Por Eduardo Amadeo.
La Argentina es hoy dos países. En uno, unos 30 millones de ciudadanos podemos imaginar y construir un proyecto de vida. En el otro, hay unos tres millones de individuos que viven en condiciones misérrimas y unos siete millones que son cada vez más pobres. Y no se trata de una pobreza reciente. La esencia del problema radica en que esos diez millones de personas vienen perdiendo ingresos y capacidades desde hace veinte años, por los continuos episodios de crisis e inflación que les quitan herramientas de protección y de autodefensa.
Para los indigentes, parece haberse perdido toda esperanza. Para los pobres, una sociedad cada vez menos productiva y más inestable frena el viejo sueño de la movilidad social. Un ejemplo es que después de haber tenido seis años de crecimiento récord, un simple episodio inflacionario sumó tres millones de pobres a la lista. Eso se llama vulnerabilidad.
Esta situación tiene una gran implicancia ética. Es imposible suponer que las dos Argentinas puedan vivir una aislada de la otra. Podemos ignorar lo que no vemos, e incluso tratarlo con prejuicio y hasta desprecio, pero es inevitable que los efectos de la exclusión nos afecten a todos. Y no son sólo la droga y la violencia, que aparecen como conexión palpable entre "ellos" y "nosotros".

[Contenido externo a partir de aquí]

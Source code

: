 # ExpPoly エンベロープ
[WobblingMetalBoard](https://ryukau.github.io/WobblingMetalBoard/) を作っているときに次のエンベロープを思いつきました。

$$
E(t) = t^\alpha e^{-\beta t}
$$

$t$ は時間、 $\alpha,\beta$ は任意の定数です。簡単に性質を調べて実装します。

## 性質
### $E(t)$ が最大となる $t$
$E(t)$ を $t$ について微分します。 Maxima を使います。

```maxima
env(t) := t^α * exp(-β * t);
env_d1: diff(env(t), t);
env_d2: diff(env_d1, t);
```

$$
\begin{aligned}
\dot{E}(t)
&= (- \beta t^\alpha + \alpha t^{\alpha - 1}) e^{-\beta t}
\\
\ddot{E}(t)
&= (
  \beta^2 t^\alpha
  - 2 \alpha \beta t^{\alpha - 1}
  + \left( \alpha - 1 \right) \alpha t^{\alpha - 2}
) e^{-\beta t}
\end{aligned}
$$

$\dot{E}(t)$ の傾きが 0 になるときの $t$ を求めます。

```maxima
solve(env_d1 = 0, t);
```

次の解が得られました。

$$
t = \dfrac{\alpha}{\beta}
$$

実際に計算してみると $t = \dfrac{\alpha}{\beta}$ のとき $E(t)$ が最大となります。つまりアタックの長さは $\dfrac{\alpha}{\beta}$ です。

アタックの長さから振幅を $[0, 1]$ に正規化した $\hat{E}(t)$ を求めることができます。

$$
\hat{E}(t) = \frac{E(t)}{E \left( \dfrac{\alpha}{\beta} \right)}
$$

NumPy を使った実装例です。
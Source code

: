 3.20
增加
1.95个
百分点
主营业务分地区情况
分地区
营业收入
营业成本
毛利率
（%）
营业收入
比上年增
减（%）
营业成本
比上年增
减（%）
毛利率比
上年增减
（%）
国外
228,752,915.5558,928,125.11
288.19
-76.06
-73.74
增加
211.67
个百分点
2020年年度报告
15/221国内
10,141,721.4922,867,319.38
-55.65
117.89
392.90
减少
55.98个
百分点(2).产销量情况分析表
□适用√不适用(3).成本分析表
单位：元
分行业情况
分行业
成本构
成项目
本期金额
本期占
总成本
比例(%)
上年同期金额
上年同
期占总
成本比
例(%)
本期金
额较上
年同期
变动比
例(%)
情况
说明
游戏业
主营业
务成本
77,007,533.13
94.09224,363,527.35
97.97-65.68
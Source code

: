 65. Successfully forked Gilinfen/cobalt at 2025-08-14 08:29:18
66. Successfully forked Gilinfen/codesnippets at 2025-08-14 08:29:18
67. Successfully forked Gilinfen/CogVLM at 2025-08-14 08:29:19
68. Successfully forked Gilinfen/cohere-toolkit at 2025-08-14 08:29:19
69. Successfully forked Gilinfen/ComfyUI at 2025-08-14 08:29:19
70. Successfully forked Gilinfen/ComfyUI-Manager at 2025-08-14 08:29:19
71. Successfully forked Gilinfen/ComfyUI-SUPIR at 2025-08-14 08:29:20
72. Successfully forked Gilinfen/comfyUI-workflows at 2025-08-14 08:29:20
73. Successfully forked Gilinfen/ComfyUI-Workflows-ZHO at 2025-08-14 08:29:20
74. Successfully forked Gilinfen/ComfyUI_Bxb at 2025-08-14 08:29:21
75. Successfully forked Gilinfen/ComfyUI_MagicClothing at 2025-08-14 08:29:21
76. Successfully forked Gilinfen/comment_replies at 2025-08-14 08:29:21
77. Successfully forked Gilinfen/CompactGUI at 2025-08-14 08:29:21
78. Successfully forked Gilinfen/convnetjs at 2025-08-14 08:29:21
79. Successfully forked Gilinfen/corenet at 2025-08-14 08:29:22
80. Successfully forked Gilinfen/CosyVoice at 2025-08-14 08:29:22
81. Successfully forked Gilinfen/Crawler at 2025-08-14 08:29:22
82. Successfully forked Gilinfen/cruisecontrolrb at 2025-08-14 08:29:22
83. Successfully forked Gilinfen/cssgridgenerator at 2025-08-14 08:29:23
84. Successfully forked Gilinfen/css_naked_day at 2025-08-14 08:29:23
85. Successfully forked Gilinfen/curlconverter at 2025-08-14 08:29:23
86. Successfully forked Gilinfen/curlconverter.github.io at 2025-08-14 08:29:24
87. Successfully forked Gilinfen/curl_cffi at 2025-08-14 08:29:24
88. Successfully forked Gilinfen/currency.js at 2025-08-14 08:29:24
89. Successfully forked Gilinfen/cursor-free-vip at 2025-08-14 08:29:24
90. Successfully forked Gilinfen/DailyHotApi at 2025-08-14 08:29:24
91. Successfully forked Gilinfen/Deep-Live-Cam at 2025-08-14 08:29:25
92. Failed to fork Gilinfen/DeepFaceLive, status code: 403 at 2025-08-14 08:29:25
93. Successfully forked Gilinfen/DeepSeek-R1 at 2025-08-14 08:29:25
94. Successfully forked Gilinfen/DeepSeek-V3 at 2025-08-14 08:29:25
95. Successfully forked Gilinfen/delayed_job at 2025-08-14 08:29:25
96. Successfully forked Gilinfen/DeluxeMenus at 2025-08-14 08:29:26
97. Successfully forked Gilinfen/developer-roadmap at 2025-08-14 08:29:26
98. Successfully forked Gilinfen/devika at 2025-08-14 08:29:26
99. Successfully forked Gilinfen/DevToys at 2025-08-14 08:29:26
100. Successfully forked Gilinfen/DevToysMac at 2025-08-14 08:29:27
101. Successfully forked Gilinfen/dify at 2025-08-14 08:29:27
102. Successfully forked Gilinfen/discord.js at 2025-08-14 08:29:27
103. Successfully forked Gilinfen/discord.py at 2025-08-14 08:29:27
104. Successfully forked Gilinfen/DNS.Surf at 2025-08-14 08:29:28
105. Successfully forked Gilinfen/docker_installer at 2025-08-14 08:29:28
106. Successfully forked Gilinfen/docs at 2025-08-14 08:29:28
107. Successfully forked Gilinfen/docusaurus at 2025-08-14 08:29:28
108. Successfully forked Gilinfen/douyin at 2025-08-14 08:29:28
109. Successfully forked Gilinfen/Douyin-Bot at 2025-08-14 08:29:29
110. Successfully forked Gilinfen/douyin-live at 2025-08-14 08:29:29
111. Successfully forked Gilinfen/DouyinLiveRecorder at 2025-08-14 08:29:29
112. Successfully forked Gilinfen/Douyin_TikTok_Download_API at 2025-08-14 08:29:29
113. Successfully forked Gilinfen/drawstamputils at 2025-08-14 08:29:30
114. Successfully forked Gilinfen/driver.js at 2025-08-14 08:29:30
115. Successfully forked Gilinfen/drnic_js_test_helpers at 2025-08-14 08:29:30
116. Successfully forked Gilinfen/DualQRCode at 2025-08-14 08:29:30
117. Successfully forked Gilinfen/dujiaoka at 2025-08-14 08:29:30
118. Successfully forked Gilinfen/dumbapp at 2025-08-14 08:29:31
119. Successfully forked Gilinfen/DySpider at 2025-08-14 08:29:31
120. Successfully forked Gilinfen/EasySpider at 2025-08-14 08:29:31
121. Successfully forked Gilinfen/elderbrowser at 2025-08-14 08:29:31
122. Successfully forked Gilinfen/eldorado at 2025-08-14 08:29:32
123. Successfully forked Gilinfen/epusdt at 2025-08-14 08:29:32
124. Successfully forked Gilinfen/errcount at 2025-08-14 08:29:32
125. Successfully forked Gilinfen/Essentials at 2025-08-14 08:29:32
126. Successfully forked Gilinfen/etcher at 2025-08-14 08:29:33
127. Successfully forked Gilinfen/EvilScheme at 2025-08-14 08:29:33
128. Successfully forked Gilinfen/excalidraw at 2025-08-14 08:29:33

Una proyección del grado de exclusión al que son sometidas sucesivas generaciones de jóvenes, por la baja calidad de la educación y por las condiciones misérrimas de su hábitat, debería hacernos reflexionar acerca de los problemas de mediano plazo que ha de sufrir toda la sociedad para sostener un buen nivel de crecimiento.
Vale la pena observar para conocer la profundidad del drama. En el 20% de los hogares con niños pobres, hubo, en 2008, episodios de hambre. Hay más de 750.000 jóvenes que no estudian ni trabajan, el 75% de los cuales proviene del 20% más pobre de la sociedad. La tasa de abandono escolar del 20% más pobre es cinco veces la del 20% más rico, y casi duplica el promedio de la sociedad. El desempleo de los jóvenes pobres cuadruplica el promedio social y la imposibilidad de salir del círculo vicioso de educación pobre-trabajo inestable-ámbito vital poco estimulante reduce definitivamente la posibilidad de construir sus aspiraciones de progreso. Todas estas cifras -a pesar de seis años de crecimiento "chino"- demuestran sin dudas que el crecimiento sin inclusión es una trampa y que para ser un país más justo y estable se necesita una decisión estratégica, orientada al largo plazo y consensuada por toda la sociedad.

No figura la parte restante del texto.